### Required work
Retype, without any change, the first line of the records and every line after it through the one containing "Add file manipulation".

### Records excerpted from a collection

((

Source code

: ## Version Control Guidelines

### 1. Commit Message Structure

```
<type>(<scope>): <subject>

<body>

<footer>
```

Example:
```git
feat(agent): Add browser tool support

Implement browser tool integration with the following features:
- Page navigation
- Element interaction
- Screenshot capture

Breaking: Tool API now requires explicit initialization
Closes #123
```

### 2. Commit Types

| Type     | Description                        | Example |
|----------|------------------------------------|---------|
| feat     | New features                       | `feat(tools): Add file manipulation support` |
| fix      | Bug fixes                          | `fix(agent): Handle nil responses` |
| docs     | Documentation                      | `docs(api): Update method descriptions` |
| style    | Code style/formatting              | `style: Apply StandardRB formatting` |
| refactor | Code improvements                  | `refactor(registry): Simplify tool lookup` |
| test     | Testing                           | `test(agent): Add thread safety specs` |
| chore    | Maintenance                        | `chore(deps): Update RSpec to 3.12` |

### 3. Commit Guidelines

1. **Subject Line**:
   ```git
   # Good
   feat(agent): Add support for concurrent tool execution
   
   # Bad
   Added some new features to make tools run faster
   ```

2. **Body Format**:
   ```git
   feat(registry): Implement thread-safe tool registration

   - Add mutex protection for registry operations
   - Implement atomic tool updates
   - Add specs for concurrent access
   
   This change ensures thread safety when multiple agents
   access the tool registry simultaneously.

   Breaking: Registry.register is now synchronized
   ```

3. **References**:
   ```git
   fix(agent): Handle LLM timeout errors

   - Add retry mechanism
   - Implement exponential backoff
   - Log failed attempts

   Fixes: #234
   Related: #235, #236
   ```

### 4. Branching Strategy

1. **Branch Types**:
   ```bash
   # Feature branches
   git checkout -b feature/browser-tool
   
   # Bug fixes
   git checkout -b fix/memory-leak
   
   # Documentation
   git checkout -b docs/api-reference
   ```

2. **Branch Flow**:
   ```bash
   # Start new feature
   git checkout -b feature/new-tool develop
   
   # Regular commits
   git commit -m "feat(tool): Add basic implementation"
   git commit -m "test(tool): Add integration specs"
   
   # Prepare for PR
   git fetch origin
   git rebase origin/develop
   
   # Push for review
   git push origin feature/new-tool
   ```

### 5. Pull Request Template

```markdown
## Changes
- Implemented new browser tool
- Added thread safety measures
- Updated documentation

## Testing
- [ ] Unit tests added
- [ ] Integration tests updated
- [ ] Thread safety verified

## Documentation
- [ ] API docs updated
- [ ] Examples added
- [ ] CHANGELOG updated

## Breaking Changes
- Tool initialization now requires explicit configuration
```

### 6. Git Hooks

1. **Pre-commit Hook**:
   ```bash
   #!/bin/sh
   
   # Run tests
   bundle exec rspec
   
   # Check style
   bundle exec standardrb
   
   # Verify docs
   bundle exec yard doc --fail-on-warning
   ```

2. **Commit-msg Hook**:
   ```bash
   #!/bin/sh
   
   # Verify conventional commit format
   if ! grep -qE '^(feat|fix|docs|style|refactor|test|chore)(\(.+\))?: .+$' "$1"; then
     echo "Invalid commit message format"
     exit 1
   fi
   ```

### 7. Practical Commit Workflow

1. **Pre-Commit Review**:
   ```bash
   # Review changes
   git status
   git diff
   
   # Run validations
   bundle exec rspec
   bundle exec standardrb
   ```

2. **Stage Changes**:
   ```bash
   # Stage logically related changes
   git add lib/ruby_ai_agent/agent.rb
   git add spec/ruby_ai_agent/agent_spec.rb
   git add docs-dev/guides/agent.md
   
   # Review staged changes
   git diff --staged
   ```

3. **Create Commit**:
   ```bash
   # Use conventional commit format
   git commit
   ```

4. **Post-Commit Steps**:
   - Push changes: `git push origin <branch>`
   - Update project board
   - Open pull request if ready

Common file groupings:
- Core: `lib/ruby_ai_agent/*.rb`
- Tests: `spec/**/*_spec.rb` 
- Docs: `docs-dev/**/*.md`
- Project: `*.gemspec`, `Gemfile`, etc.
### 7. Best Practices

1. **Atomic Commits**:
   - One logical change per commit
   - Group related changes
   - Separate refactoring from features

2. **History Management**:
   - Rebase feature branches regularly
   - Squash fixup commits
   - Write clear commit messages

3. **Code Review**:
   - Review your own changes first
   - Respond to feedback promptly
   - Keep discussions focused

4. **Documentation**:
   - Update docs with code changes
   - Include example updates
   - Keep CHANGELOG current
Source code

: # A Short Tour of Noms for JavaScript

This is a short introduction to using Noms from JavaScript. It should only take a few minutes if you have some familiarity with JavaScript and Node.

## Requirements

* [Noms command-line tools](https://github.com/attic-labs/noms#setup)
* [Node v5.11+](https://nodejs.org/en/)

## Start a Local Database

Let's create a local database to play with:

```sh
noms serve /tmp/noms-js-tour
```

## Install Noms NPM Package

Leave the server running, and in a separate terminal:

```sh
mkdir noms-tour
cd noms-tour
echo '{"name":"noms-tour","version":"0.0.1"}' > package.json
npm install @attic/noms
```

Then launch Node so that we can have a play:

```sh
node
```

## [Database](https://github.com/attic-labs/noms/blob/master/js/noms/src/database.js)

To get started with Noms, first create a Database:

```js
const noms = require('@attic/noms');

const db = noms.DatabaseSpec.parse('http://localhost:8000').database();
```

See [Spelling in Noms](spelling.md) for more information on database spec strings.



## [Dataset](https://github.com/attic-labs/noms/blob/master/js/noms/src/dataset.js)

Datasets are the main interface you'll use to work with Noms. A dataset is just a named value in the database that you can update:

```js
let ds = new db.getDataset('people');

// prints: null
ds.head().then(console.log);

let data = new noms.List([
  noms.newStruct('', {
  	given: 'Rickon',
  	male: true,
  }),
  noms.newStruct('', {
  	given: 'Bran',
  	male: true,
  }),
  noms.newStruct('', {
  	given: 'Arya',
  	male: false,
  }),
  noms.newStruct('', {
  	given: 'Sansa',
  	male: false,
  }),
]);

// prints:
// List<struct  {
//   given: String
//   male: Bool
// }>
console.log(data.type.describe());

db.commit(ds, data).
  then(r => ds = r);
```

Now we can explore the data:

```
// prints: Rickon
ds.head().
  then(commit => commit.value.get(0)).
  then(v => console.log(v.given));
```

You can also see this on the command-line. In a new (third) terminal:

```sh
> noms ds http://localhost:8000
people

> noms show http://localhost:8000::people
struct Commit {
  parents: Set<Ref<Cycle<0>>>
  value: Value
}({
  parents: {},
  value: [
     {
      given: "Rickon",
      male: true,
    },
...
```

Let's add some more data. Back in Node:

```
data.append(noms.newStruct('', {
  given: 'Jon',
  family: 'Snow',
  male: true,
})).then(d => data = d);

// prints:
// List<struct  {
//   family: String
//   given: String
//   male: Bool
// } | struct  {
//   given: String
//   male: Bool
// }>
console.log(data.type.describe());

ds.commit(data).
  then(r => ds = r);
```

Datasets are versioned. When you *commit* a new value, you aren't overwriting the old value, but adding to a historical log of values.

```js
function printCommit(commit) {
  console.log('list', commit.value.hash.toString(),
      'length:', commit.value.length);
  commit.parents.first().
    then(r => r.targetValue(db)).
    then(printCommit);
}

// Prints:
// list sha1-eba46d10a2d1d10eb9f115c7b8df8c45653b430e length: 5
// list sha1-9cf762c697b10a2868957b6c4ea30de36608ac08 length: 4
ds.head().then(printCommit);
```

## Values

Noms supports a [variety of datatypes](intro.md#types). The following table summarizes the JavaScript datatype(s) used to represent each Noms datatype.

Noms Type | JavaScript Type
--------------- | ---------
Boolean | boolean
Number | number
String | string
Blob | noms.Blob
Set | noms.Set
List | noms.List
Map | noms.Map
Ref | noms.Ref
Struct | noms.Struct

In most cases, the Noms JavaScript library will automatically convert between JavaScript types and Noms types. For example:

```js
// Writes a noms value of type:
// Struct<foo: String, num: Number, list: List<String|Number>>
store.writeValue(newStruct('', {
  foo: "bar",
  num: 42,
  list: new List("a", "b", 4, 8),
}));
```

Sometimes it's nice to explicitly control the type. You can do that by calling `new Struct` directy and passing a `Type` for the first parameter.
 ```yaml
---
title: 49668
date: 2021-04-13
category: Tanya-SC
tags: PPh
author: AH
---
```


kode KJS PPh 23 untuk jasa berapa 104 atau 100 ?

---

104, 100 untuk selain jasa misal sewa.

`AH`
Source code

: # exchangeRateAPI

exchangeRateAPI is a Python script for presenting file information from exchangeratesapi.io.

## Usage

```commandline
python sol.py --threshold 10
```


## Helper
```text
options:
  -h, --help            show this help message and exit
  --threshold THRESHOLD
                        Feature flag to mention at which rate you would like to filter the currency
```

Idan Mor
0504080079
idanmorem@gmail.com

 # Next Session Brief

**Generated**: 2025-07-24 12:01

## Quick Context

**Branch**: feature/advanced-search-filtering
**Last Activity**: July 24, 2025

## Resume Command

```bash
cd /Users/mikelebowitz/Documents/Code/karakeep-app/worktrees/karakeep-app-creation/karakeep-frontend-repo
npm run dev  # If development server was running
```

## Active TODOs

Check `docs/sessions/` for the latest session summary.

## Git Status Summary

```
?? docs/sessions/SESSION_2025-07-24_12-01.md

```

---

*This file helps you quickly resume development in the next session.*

))

### Exercise result
Source code

: ## Version Control Guidelines

### 1. Commit Message Structure

```
<type>(<scope>): <subject>

<body>

<footer>
```

Example:
```git
feat(agent): Add browser tool support

Implement browser tool integration with the following features:
- Page navigation
- Element interaction
- Screenshot capture

Breaking: Tool API now requires explicit initialization
Closes #123
```

### 2. Commit Types

| Type     | Description                        | Example |
|----------|------------------------------------|---------|
| feat     | New features                       | `feat(tools): Add file manipulation support` |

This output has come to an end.